They can’t weigh more than twenty pounds apiece.

I tried to explain that a small plane was more like a kite than a truck. I told her about learning from Dave Harner in Montana, what he yelled at me the first few days as I tried to land the 172 at airports around the shores of Flathead Lake. As I came in on final and the plane swerved and veered like a sick duck he’d yell Jeesus Hig! You drive a motorcycle? Yes! You drive a pickup? Yes! Thought so! Well this ain’t either one! This is a bird! Slight adjustments slight adjustments! Christ! That was atrocious!

She laughed.

Harner, my instructor, had been a logger. A big timber logger when there were still big trees in the Northwest. He’d run up and down the steep mountains carrying a forty pound chainsaw with a fifty inch bar and cut more wood than anyone else in all that country. Kind of a living Paul Bunyan.

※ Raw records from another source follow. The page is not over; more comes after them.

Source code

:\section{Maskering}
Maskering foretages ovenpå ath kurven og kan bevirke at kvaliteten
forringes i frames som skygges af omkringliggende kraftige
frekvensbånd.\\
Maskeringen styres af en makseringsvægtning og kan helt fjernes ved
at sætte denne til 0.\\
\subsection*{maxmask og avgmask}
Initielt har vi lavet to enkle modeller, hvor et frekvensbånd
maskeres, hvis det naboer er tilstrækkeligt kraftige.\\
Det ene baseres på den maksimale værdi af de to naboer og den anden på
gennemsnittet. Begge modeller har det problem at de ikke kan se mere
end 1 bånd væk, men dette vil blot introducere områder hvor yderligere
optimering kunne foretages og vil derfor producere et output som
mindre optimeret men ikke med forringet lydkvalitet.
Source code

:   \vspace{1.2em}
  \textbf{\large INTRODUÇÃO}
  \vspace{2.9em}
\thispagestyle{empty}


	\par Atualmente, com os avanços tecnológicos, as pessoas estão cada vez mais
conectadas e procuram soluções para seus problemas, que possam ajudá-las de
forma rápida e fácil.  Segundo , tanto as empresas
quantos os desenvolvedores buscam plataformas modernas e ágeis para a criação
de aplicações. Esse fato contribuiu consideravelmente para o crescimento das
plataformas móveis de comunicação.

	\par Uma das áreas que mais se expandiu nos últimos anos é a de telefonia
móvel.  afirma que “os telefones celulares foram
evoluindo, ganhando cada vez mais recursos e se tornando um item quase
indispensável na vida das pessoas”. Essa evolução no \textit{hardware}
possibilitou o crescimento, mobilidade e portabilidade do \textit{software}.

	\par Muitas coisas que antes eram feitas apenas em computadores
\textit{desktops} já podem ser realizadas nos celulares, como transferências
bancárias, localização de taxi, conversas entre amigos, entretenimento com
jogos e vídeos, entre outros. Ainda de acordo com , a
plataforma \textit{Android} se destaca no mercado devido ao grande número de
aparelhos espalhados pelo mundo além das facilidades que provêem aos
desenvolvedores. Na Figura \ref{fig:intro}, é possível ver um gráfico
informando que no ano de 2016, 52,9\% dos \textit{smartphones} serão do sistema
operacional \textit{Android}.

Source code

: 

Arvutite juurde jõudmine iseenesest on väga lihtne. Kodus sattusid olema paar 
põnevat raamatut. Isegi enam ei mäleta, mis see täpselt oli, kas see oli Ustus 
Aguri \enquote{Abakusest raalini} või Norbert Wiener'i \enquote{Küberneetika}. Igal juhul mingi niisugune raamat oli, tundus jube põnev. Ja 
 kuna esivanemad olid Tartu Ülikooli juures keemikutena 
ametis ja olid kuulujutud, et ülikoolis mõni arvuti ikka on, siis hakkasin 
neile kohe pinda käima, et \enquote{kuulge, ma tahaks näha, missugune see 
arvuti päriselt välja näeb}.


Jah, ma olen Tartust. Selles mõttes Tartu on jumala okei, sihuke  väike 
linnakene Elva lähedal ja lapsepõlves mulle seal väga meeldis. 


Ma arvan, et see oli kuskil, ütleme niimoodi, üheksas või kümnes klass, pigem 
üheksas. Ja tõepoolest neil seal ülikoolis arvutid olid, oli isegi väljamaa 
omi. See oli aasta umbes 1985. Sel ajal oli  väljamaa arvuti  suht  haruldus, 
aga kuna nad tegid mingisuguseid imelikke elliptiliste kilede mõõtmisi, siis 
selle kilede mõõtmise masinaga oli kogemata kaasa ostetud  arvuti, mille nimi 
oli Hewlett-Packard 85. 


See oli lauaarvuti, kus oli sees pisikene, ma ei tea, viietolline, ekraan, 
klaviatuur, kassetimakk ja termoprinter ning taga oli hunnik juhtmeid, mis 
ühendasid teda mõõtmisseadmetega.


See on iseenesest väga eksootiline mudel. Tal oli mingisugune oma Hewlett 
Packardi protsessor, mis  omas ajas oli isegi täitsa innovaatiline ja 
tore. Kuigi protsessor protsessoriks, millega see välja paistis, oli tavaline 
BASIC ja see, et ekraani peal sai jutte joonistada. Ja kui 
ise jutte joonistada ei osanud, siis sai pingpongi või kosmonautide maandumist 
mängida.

Remember him? Paul Bunyan?

Of course.

Just checking. For his birthday, his thirtieth, his friends gave Dave a demo lesson at the local airport. It was Kalispell. They said they wanted him to see for himself all the country he had clear-cut. Kind of touching when you think about it. So he climbed in with a kid named Billy, a still wet bush pilot, and took the controls for the taxi and got the feel of the rudders right away, little touches—not like me, I almost ran into a box store on my first taxi—and it was his airplane for the takeoff and they climbed out of Kalispell. He did just what Billy told him, every little thing, and he was remarkably, freakishly relaxed. After all, he told me, how freaky could it be after running up and down forty degree slopes with a vicious cutting blade screaming and a thousand tons of timber falling all around you? It was calm, he said. Just uncannily, almost divinely, calm. Not his exact words. He said, Hig it was like flying inside a photograph, one of those real beautiful ones of country you love, all quiet and still the way you want the world to be. What he was talking about was the disembodied detachment you get flying. Like the world is as perfect as a train set and nothing bad can touch you.

I get that.

Yeah. He fell in love right there. He went batso. It was almost the same for me except that he was a natural, I wasn’t.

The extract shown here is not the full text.